In contrast to the Irish situation, many potential peacemakers are themselves filled with despair. “There is so much ill will that neither side believes compromise is possible,” says Orhan Pamuk, a prominent novelist who had offered his services as a negotiator in late 2000. Echoed Yucel Sayman, head of the Istanbul Bar Association: “Both sides have decided that death is the only solution.” Local journalists say the public has lost heart and lost interest in the “death fast” and its cultish embrace of morbidity. The strikers appear to have mastered the science of dying, taking liquid and vitamins at a rate that permits them to waste away at an incredibly slow rate. As death approaches, supportive “carers” comfort them and encourage their families to accept the legitimacy of the protest tactic.

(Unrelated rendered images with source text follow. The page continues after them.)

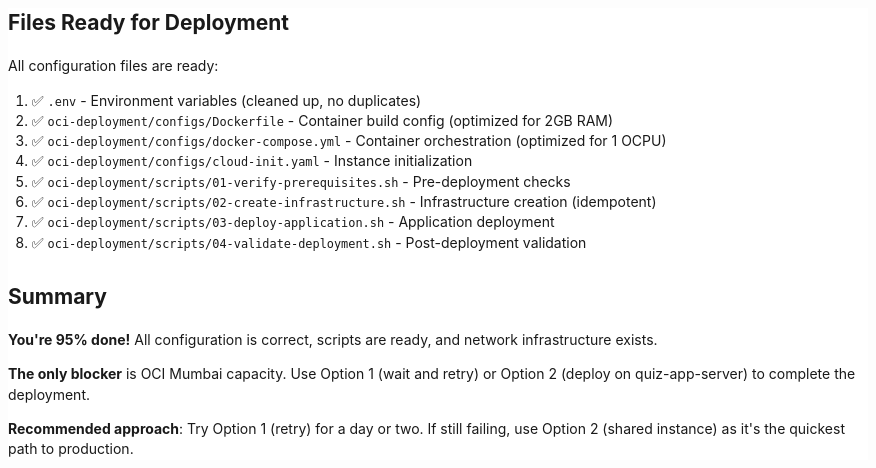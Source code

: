 ## Files Ready for Deployment

All configuration files are ready:

1. ✅ `.env` - Environment variables (cleaned up, no duplicates)
2. ✅ `oci-deployment/configs/Dockerfile` - Container build config (optimized for 2GB RAM)
3. ✅ `oci-deployment/configs/docker-compose.yml` - Container orchestration (optimized for 1 OCPU)
4. ✅ `oci-deployment/configs/cloud-init.yaml` - Instance initialization
5. ✅ `oci-deployment/scripts/01-verify-prerequisites.sh` - Pre-deployment checks
6. ✅ `oci-deployment/scripts/02-create-infrastructure.sh` - Infrastructure creation (idempotent)
7. ✅ `oci-deployment/scripts/03-deploy-application.sh` - Application deployment
8. ✅ `oci-deployment/scripts/04-validate-deployment.sh` - Post-deployment validation

## Summary

**You're 95% done!** All configuration is correct, scripts are ready, and network infrastructure exists.

**The only blocker** is OCI Mumbai capacity. Use Option 1 (wait and retry) or Option 2 (deploy on quiz-app-server) to complete the deployment.

**Recommended approach**: Try Option 1 (retry) for a day or two. If still failing, use Option 2 (shared instance) as it's the quickest path to production.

The strike began in opposition to the proposed transfer of prisoners accused or convicted under Turkey’s antiterrorism law from large, dormitory-style facilities to new single- or triple-bunk cells. The authorities reasoned that they could better maintain order and discipline by reducing the exposure of supporters of the Revolutionary People’s Liberation Party/Front — known as the DHKP/C — to other inmates and to each other. However, the prisoners expressed fear of being moved to smaller cells, even in new, more comfortable buildings. The relative isolation, they argued, would leave them at the mercy of their jailers, who could more easily bully or torture them. There is safety in numbers, the inmates said, and they were prepared to die to protect themselves in a prison system riddled with injustice.
That decision foreshadowed a series of violent, related incidents, including the security forces’ quashing of protests throughout the prison system and the forcible transfer of inmates to the new “F-type” facilities. In the worst clashes, in December 2000, 30 prisoners and two guards were killed. In other incidents, two former inmates blew themselves up in suicide attacks on police, while family members and other sympathizers joined the “death fast.” With the toll of fatalities inching upward and no resolution in sight, the government ponders its options as it continues to pursue reforms that it hopes will please the E.U. “People don’t have a right to die,” says Justice Minister Hikmet Sami Turk, who is responsible for the country’s prisons. Like many in Turkey, he sees the hunger strikes themselves as a kind of terror.